JAKARTA (TheInsiderStories) – Moody’s Investors Service says that regulatory and economic developments in Indonesia (Baa2 stable) and China (A1 stable) will weigh on the earnings of Indonesian coal miners in 2019, while carbon transition poses a long-term risk to the credit quality of coal miners.
“Indonesian thermal coal sector is subject to regulatory, including the extension of certain mining licenses and a price cap on thermal coal sales to domestic utilities, which we expect will weigh on the credit quality of our rated thermal coal producers,” says Maisam Hasnain, a Moody’s Analyst in the latest report.
He continued, there is no clear guidance from the government on the extension of Coal Contract of Work mining licenses for miners such as PT Bumi Resources Tbk (B3 negative). Also, a price cap for thermal coal sales to domestic utilities will constrain miners’ earnings.

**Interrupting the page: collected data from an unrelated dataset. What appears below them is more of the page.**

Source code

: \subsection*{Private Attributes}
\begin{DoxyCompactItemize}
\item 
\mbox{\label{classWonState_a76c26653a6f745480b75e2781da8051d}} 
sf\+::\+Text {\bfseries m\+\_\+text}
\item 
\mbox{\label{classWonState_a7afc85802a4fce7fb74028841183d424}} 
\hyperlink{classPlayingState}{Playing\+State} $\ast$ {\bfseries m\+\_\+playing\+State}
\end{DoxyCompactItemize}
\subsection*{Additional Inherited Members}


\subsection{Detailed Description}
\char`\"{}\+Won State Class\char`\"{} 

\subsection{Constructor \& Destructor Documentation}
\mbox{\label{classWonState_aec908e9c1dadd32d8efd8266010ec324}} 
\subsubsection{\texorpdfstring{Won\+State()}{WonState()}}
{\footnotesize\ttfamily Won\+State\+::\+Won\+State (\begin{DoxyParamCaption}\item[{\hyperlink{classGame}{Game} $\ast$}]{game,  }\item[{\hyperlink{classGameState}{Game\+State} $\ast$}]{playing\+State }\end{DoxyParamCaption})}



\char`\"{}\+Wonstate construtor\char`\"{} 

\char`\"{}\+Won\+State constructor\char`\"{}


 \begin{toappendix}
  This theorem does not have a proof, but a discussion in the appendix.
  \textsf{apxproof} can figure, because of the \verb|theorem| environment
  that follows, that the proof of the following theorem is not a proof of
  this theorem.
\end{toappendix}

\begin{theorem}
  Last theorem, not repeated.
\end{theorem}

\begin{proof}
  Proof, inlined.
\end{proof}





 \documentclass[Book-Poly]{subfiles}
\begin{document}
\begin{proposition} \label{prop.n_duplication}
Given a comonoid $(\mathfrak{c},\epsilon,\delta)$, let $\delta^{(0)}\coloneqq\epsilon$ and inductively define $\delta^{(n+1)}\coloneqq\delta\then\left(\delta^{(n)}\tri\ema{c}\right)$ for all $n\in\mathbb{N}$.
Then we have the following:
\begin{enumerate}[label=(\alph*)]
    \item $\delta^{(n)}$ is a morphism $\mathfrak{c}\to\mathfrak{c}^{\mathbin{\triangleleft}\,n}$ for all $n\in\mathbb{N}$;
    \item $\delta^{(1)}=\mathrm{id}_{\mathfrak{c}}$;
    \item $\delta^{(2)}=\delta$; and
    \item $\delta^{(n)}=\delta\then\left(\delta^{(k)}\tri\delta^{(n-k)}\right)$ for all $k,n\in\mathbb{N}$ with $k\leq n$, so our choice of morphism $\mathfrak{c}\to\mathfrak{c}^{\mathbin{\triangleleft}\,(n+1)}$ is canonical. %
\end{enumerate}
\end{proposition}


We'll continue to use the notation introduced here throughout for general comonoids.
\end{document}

In addition, tightening environmental policies and slower economic growth in China will reduce that country’s overall demand for thermal coal, further weakening coal prices and the Indonesian coal producers’ earnings,”
“China is the largest importer of thermal coal globally. Lower Chinese thermal coal imports will weaken coal prices and hurt Indonesian coal producers’ earnings,” adds Hasnain.
Among its rated portfolio, Moody’s expects PT Bayan Resources Tbk (Ba3 stable) and PT Bukit Asam, a subsidiary of Indonesia PT Asahan Aluminium (Baa2 stable), to be well positioned to maintain their credit profiles amid these challenges, while PT ABM Investama Tbk (Ba3 negative) and PT Geo Energy Resources Limited ‘s (B2 negative) credit quality may weaken.
Finally, the continued long-term slowdown in coal demand in Asia also has the potential to weaken the credit quality of Indonesian coal miners.
Moody’s expects pricing pressure on thermal coal to persist due to the global transition toward renewables and away from coal power.
“However, if coal demand falls more quickly than in our baseline scenario, credit risk for Indonesian coal producers will rise materially,” adds Hasnain.
Funding options for Indonesian coal companies will also decline as investors and banks are under growing pressure to decarbonize their portfolios.